WHAT THE TASK REQUIRES: The records that follow must be repeated exactly, minus the images.

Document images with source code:
·····
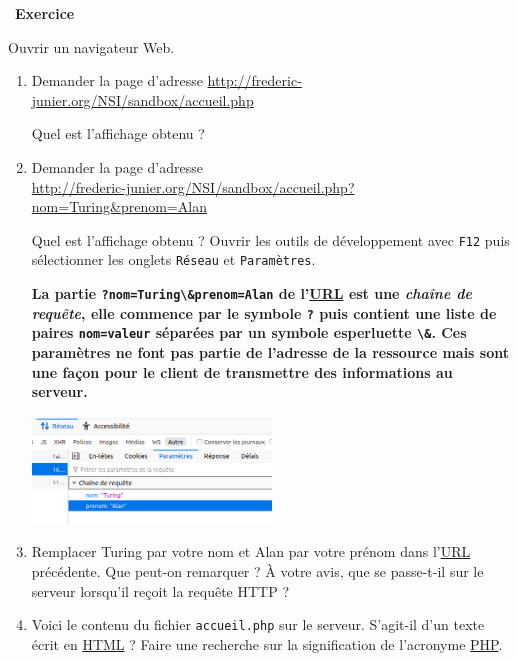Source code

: \documentclass[
  11pt,
]{article}
\newcommand{\passthrough}[1]{#1}
\newcounter{exo}
\newenvironment{exercice}[1]
{\par \medskip   \addtocounter{exo}{1} \noindent  
\begin{bclogo}[arrondi =0.1,   noborder = true, logo=\bccrayon, marge=4]{~\textbf{Exercice} \textbf{\theexo} {\itshape #1} }  \par}
{
\end{bclogo}
 \par \bigskip }
\newcounter{rque}
\newcounter{def}
\begin{document}
\begin{exercice}{}

Ouvrir un navigateur Web.

\begin{enumerate}
\def\labelenumi{\arabic{enumi}.}
\item
  Demander la page d'adresse
  \href{https://frederic-junier.org/NSI/sandbox/accueil.php}{http://frederic-junier.org/NSI/sandbox/accueil.php}

  Quel est l'affichage obtenu ?
\item
  Demander la page d'adresse\\
  \href{https://frederic-junier.org/NSI/sandbox/accueil.php?nom=Turing\&prenom=Alan}{http://frederic-junier.org/NSI/sandbox/accueil.php?nom=Turing\&prenom=Alan}

  Quel est l'affichage obtenu ? Ouvrir les outils de développement avec
  \passthrough{\lstinline!F12!} puis sélectionner les onglets
  \passthrough{\lstinline!Réseau!} et
  \passthrough{\lstinline!Paramètres!}.

  \textbf{La partie \passthrough{\lstinline!?nom=Turing\&prenom=Alan!}
  de l'\href{https://developer.mozilla.org/fr/docs/Glossaire/URL}{URL}
  est une \emph{chaîne de requête}, elle commence par le symbole
  \passthrough{\lstinline!?!} puis contient une liste de paires
  \passthrough{\lstinline!nom=valeur!} séparées par un symbole
  esperluette \passthrough{\lstinline!\&!}. Ces paramètres ne font pas
  partie de l'adresse de la ressource mais sont une façon pour le client
  de transmettre des informations au serveur.}

  \includegraphics[width=0.5\textwidth,height=\textheight]{images/parametres1.png}\\
\item
  Remplacer Turing par votre nom et Alan par votre prénom dans
  l'\href{https://developer.mozilla.org/fr/docs/Glossaire/URL}{URL}
  précédente. Que peut-on remarquer ? À votre avis, que se passe-t-il
  sur le serveur lorsqu'il reçoit la requête HTTP ?
\item
  Voici le contenu du fichier \passthrough{\lstinline!accueil.php!} sur
  le serveur. S'agit-il d'un texte écrit en
  \href{https://developer.mozilla.org/fr/docs/Glossaire/HTML}{HTML} ?
  Faire une recherche sur la signification de l'acronyme
  \href{https://developer.mozilla.org/fr/docs/Glossaire/PHP}{PHP}.
\end{enumerate}


\end{exercice}
\end{document}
·····
OUTPUT BELOW:
Source code

: \documentclass[
  11pt,
]{article}
\newcommand{\passthrough}[1]{#1}
\newcounter{exo}
\newenvironment{exercice}[1]
{\par \medskip   \addtocounter{exo}{1} \noindent  
\begin{bclogo}[arrondi =0.1,   noborder = true, logo=\bccrayon, marge=4]{~\textbf{Exercice} \textbf{\theexo} {\itshape #1} }  \par}
{
\end{bclogo}
 \par \bigskip }
\newcounter{rque}
\newcounter{def}
\begin{document}
\begin{exercice}{}

Ouvrir un navigateur Web.

\begin{enumerate}
\def\labelenumi{\arabic{enumi}.}
\item
  Demander la page d'adresse
  \href{https://frederic-junier.org/NSI/sandbox/accueil.php}{http://frederic-junier.org/NSI/sandbox/accueil.php}

  Quel est l'affichage obtenu ?
\item
  Demander la page d'adresse\\
  \href{https://frederic-junier.org/NSI/sandbox/accueil.php?nom=Turing\&prenom=Alan}{http://frederic-junier.org/NSI/sandbox/accueil.php?nom=Turing\&prenom=Alan}

  Quel est l'affichage obtenu ? Ouvrir les outils de développement avec
  \passthrough{\lstinline!F12!} puis sélectionner les onglets
  \passthrough{\lstinline!Réseau!} et
  \passthrough{\lstinline!Paramètres!}.

  \textbf{La partie \passthrough{\lstinline!?nom=Turing\&prenom=Alan!}
  de l'\href{https://developer.mozilla.org/fr/docs/Glossaire/URL}{URL}
  est une \emph{chaîne de requête}, elle commence par le symbole
  \passthrough{\lstinline!?!} puis contient une liste de paires
  \passthrough{\lstinline!nom=valeur!} séparées par un symbole
  esperluette \passthrough{\lstinline!\&!}. Ces paramètres ne font pas
  partie de l'adresse de la ressource mais sont une façon pour le client
  de transmettre des informations au serveur.}

  \includegraphics[width=0.5\textwidth,height=\textheight]{images/parametres1.png}\\
\item
  Remplacer Turing par votre nom et Alan par votre prénom dans
  l'\href{https://developer.mozilla.org/fr/docs/Glossaire/URL}{URL}
  précédente. Que peut-on remarquer ? À votre avis, que se passe-t-il
  sur le serveur lorsqu'il reçoit la requête HTTP ?
\item
  Voici le contenu du fichier \passthrough{\lstinline!accueil.php!} sur
  le serveur. S'agit-il d'un texte écrit en
  \href{https://developer.mozilla.org/fr/docs/Glossaire/HTML}{HTML} ?
  Faire une recherche sur la signification de l'acronyme
  \href{https://developer.mozilla.org/fr/docs/Glossaire/PHP}{PHP}.
\end{enumerate}


\end{exercice}
\end{document}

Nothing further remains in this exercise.